Hi from NYC

I’m here doing some research on my father’s family, who came from Naples in droves from Italy in the late 1800s. I lived in Brooklyn and worked in Manhattan for a handful of years during my early thirties, never realizing my ancestors lived and worked on these same streets eighty years before.

This is 326 E. 11th Street, an apartment building I walked by probably a hundred times while I lived here in the late 1990s. It wasn’t until last week that I realized, thanks to Ancestry.com, that it’s the house where my great-grandfather Tony and grandmother Tessie lived when my grandpa Fred was born in 1907.

Grandma Jo’s family lived further north, on 125th Street, in what they used to call Italian Harlem. Her father Gennarro Santorelli was an upholsterer. Her mother Anna Siano died when Jo was only twelve. They moved north to Mount Vernon after that.

In fact, families were gone from Manhattan by the early 1920s. Josephine’s family packed up and moved north to Mount Vernon, where she met my Grandpa Fred. His family had moved out of Manhattan right around the same time they held the first Feast of San Gennarro in Little Italy. His mother had also died when he was still young.

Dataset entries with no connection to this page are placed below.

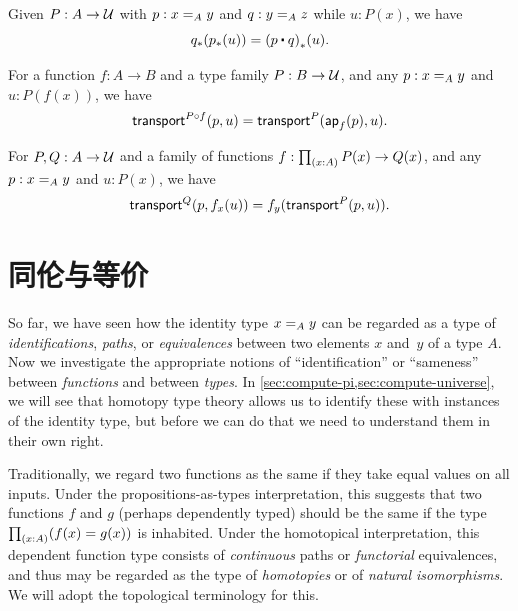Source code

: \begin{lem}\label{thm:transport-concat}
  Given $P:A\to\type$ with $p:\id[A]xy$ and $q:\id[A]yz$ while $u:P(x)$, we have
  \[ \trans{q}{\trans{p}{u}} = \trans{(p\ct q)}{u}. \]
\end{lem}

\begin{lem}\label{thm:transport-compose}
  For a function $f:A\to B$ and a type family $P:B\to\type$, and any $p:\id[A]xy$ and $u:P(f(x))$, we have
  \[ \transfib{P\circ f}{p}{u} = \transfib{P}{\apfunc f(p)}{u}. \]
\end{lem}

\begin{lem}\label{thm:ap-transport}
  For $P,Q:A\to \type$ and a family of functions $f:\prd{x:A} P(x)\to Q(x)$, and any $p:\id[A]xy$ and $u:P(x)$, we have
  \[ \transfib{Q}{p}{f_x(u)} = f_y(\transfib{P}{p}{u}). \]
\end{lem}

%

\section{同伦与等价}
\label{sec:basics-equivalences}

%

So far, we have seen how the identity type $\id[A]xy$ can be regarded as a type of \emph{identifications}, \emph{paths}, or \emph{equivalences} between two elements $x$ and~$y$ of a type $A$.
Now we investigate the appropriate notions of ``identification'' or ``sameness'' between \emph{functions} and between \emph{types}.
In \cref{sec:compute-pi,sec:compute-universe}, we will see that homotopy type theory allows us to identify these with instances of the identity type, but before we can do that we need to understand them in their own right.

Traditionally, we regard two functions as the same if they take equal values on all inputs.
Under the propositions-as-types interpretation, this suggests that two functions $f$ and $g$ (perhaps dependently typed) should be the same if the type $\prd{x:A} (f(x)=g(x))$ is inhabited.
Under the homotopical interpretation, this dependent function type consists of \emph{continuous} paths or \emph{functorial} equivalences, and thus may be regarded as the type of \emph{homotopies} or of \emph{natural isomorphisms}.
We will adopt the topological terminology for this.

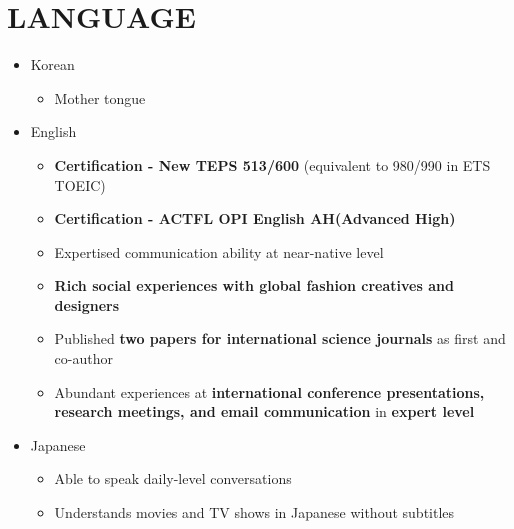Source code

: \documentclass[a4paper,10pt]{extarticle}
\begin{document}

\section*{LANGUAGE}
\begin{itemize}
    \item Korean
          \begin{itemize}
              \item Mother tongue
          \end{itemize}
    \item English
          \begin{itemize}
              \item \textbf{Certification - New TEPS 513/600} (equivalent to 980/990 in ETS TOEIC)
              \item \textbf{Certification - ACTFL OPI English AH(Advanced High)}
              \item Expertised communication ability at near-native level
              \item \textbf{Rich social experiences with global fashion creatives and designers}
              \item Published \textbf{two papers for international science journals} as first and co-author
              \item Abundant experiences at \textbf{international conference presentations, research meetings, and email communication} in \textbf{expert level}
          \end{itemize}
    \item Japanese
          \begin{itemize}
              \item Able to speak daily-level conversations
              \item Understands movies and TV shows in Japanese without subtitles
          \end{itemize}
\end{itemize}
\end{document}
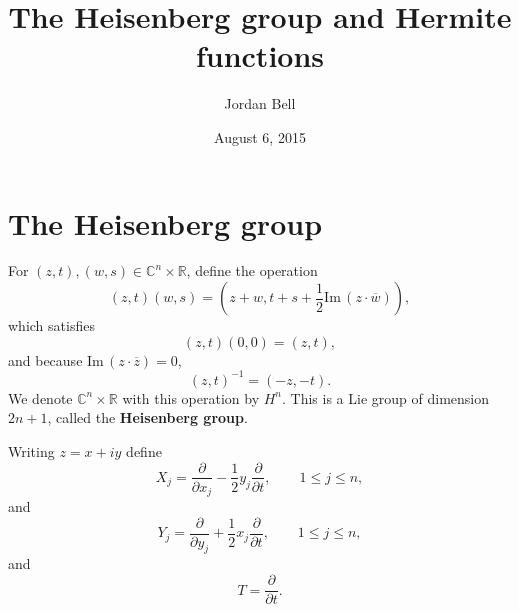 \documentclass{article}
\def\Im{\ensuremath{\mathrm{Im}}\,}
\theoremstyle{definition}
\theoremstyle{definition}
\begin{document}
\title{The Heisenberg group and Hermite functions}
\author{Jordan Bell}
\date{August 6, 2015}

\maketitle


\section{The Heisenberg group}
For $(z,t),(w,s) \in \mathbb{C}^n \times \mathbb{R}$, define the operation
\[
(z,t)(w,s) = \left(z+w,t+s+\frac{1}{2} \Im(z \cdot \overline{w})\right),
\]
which satisfies
\[
(z,t)(0,0) = (z,t),
\]
and because $\Im(z \cdot \overline{z})=0$,
\[
(z,t)^{-1}=(-z,-t).
\]
We denote $\mathbb{C}^n \times\mathbb{R}$ with this operation by $H^n$. This is a Lie group of dimension $2n+1$, 
called the \textbf{Heisenberg group}.

Writing $z=x+iy$ define
\[
X_j = \frac{\partial}{\partial x_j} - \frac{1}{2}y_j \frac{\partial}{\partial t},\qquad 1 \leq j \leq n,
\]
and
\[
Y_j = \frac{\partial}{\partial y_j} + \frac{1}{2}x_j \frac{\partial}{\partial t},\qquad 1 \leq j \leq n,
\]
and
\[
T = \frac{\partial}{\partial t}.
\]
\end{document}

Anyway. I took the train here from Vermont during a nasty heatwave. I spent most of my first week hiding in the air conditioning. My first venture to the Lower East Side was planned for last week. I had a ticket to see this:

In Sanguine Foedus. Nuovo Mondo (Bonded by Blood. New World) is a 1,000-square meter mural by the artist Vittorio Valiante recently installed in the port of Naples, Italy. I was to attend a talk about it at the museum. But I didn’t make it there, for any number of reasons. It was raining, it was busy doing other things. And I just had this weird feeling I shouldn’t go.